Even as recently as 20-30 years ago teaching was a noble and rewarding profession, but now you have crap like no child left behind and teaching to standardized tests. Back in the days when I was in school, the dumb kids and the fuckups were marginalized. Now, thanks to political correctness (and conveniently the Republican love of cheap labor and the Democrat love of votes from useful idiot leeches), the fuckup kids get to drag down the education of the whole class. Now many of them have to teach Common-core, which is obviously designed to break students' wills and indoctrinate them into obedience of the state.
And for all the bitching about teachers' unions, where is all the bitching about government employees' unions, or prison guards' unions? Why the fuck do they need unions anyway, not that they have a goddamn thing to worry about. I've seen waaaaaay more incompetent government unionists than teachers' unionists. Where is all the crying about them?!
(Score: 2, Insightful) by Nerdfest on Friday July 01 2016, @06:26PM
I don't "hate" teachers, although where I am, I think they're overpaid based on the number of people that are wiling to teach. I also think standardized testing is a great idea at a bare *minimum* to make sure that education is actually working, and how well. I agree with about the lack of responsibility for children, although I blame that on parents, not on teachers, and yes, it's dragging down everyone else. Teachers here generally have several "assistants" to help manage the kid that should not be in that class. That's a separate problem of course. The curriculum in general has been screwed up in many ways as well. What they've done to mathematics and arithmetic in elementary school is absolutely ridiculous and is quite detrimental.
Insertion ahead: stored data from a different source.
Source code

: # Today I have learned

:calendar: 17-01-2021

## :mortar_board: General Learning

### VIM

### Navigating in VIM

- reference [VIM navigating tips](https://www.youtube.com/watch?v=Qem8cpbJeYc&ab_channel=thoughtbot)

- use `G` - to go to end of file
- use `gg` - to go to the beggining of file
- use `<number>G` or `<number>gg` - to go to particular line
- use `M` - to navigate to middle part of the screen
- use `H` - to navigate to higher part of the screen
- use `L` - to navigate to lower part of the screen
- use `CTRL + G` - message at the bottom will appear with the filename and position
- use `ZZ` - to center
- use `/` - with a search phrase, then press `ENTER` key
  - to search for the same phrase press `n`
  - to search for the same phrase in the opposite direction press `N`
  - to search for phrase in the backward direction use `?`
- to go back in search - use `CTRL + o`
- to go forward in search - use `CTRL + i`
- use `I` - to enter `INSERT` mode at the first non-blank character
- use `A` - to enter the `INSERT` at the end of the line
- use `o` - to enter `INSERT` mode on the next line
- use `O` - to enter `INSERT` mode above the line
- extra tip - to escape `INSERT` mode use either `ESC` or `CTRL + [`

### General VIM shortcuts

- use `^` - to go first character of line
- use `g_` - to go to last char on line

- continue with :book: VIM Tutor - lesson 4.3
Personally, I think teachers should also work year-round, with the summer being used for improving course curriculum and materials. I keep hearing "Oh, I spend 2 hours a night preparing course material". We've been teaching these same courses for a very long time. The material and planning should be laid out down to the day (with some slack of course, and options), but for every teacher to be doing it manually each year is silly. If teachers want to do something different, that's fine, but there is a certain level that must be attained.
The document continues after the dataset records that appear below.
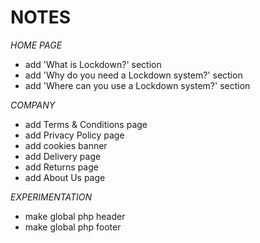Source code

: # NOTES

*HOME PAGE*
- add 'What is Lockdown?' section
- add 'Why do you need a Lockdown system?' section
- add 'Where can you use a Lockdown system?' section

*COMPANY*
- add Terms & Conditions page
- add Privacy Policy page
- add cookies banner
- add Delivery page
- add Returns page
- add About Us page

*EXPERIMENTATION*
- make global php header
- make global php footer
(Score: 0) by Anonymous Coward on Saturday July 02 2016, @11:25AM
Teaching isn't like writing a song, and then singing that same song for the next 50 years until you retire.
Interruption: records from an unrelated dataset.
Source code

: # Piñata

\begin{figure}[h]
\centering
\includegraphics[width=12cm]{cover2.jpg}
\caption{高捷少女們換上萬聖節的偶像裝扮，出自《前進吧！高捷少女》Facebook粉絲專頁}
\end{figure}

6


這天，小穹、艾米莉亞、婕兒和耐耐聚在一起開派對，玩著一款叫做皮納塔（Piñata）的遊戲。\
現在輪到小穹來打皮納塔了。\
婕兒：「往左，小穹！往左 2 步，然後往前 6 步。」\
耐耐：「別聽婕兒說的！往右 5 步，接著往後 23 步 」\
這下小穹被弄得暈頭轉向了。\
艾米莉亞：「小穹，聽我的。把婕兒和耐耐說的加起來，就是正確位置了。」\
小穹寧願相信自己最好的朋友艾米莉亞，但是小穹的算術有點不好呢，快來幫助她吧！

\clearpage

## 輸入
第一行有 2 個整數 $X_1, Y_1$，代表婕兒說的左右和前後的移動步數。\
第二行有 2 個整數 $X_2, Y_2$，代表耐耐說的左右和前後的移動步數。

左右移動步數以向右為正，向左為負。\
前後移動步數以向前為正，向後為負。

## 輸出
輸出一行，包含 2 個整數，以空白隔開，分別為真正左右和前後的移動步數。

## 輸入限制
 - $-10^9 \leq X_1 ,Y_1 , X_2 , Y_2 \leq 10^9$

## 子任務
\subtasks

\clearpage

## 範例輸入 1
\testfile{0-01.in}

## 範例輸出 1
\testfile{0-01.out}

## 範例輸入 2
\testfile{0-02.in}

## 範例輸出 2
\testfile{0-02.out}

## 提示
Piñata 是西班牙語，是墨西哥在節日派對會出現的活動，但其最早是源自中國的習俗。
"They" have done something to mathematics. Oops, there goes all your hard work planning your course just right. Now you have to make a new one that fits 'common core' or whatever this years flavour is called. You have to "manage kids", of course they are all the same, and what works with one is interchangeable with another. You want teachers to get better and better, but spend no time on improving their plans and course material. It's not like "facts" ever change is it. Until "they" all decide slavery isn't important anymore and everyone should learn programming now instead. Lucky no one ever discovers anything new, or invents anything. Nothing ever changes to a new version and things don't go in and out of fashion.
Ahh the republican dream time, it's the 1950's and nothing will ever change.
(Score: 2) by Nerdfest on Friday July 01 2016, @06:38PM
Also, I agree about the public employee unions, and I'm even currently in one (not by choice). Pay for public jobs should be fixed, with the pay tied to the cost of living. I' have heard lots of complaining about government unions though, and much of it is deserved.
(Score: 0) by Anonymous Coward on Saturday July 02 2016, @08:36AM
My first grade teacher was married to the local union boss. She got away with everything. Mostly, she went to Hawaii and left us with substitutes.
My high school physics teacher was head of the department. He taught about 30 days of honors physics. The rest of the time was spent running a blood drive, going outside to smoke, and maybe doing some yearbook stuff.